The map above (Bureau of Land Management land is shaded orange) shows eligible land available in places where water is simply scarce, and likely accounted for.
It raises the question of who would want to buy such land? And that question should be considered in the context of a West that has made — and continues to make — a tradition of land and water speculation. If history is any guide, once land is privatized and acquired, the race will be on to get water to land, and the pressure will be placed on politicians to go along, even if it means using more water than is sustainable.
More reading on the public land proposal:
The land Mike Lee proposes selling across the West (Salt Lake Tribune)
“Once they’re gone, they’re gone for good” (KJZZ)
Senate Republicans want to sell 3 million acres of land (High Country News)
There’s a new plan to sell off public lands. (Outside Magazine)
Colorado River watch:
The Trump administration announced its intent to nominate a former Arizona water official to serve as the leader of the U.S. Bureau of Reclamation.
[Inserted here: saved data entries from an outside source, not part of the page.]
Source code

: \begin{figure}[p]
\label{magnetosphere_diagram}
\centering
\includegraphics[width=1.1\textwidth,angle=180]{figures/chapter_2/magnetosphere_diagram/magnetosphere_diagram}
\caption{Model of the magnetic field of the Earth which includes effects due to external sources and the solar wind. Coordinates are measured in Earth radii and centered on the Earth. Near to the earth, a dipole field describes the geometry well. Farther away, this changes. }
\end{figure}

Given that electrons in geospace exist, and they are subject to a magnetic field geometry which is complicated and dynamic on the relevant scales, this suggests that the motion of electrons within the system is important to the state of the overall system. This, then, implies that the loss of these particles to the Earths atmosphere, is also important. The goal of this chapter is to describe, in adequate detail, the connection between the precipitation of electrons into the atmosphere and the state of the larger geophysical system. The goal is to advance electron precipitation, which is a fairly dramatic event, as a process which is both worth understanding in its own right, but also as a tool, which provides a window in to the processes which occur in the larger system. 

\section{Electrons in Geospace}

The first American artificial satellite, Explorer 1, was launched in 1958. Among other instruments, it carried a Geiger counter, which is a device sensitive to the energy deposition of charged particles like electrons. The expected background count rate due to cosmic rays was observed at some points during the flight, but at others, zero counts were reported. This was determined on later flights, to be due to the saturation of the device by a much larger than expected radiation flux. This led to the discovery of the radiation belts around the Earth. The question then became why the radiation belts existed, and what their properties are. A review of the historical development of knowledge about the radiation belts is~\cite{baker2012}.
It comes at a critical time for the Colorado River. State representatives are working to negotiate operating rules for the river’s main reservoirs, which are managed by the bureau.
President Donald Trump has tapped longtime water manager Ted Cooke to be the next commissioner of the U.S. Bureau of Reclamation. The nomination, submitted Monday to the Senate Committee on Energy and Natural Resources, attempts to fill a pivotal role at the top federal agency for Western rivers, reservoirs and dams.
If confirmed, Cooke will become the main federal official overseeing Colorado River matters. His nomination comes at a tense time for the river. The seven states that use its water appear deadlocked in closed-door negotiations about sharing the shrinking water supply in the future.
Cooke will likely try to push those state negotiators toward agreement about who should feel the pain of water cutbacks and when. If they can’t reach a deal ahead of a 2026 deadline, the federal government can step in and make those decisions itself.
“We have an opportunity to redefine what our relationship to the river is.”
The New York Times ran an excellent piece earlier this week that features a group of Indigenous kayakers, 13 to 20-year-olds, who are descending the full length of the Klamath River following the removal of four dams over the past year.
Last Tuesday, some of those teens, preparing for the expedition and practicing their skills, paddled through a section that had been the floor of Copco Lake for more than a century. They could see the fading shoreline of the old lake, as the river found its old course.
Water has memory, tribal elders say.
On riffling current, the paddlers passed houses that had stood lakeside for decades, now sitting far from the river’s edge, their old docks leading nowhere. They passed a graveyard of bald trees, still standing, that had been submerged for years. A boat anchor hung, tangled, on one of the naked gray limbs.
Entering Kikacéki Canyon, they passed the site of Copco 1. Almost all signs of the massive structure have been removed. This year’s river runners might not realize it had been there just last summer.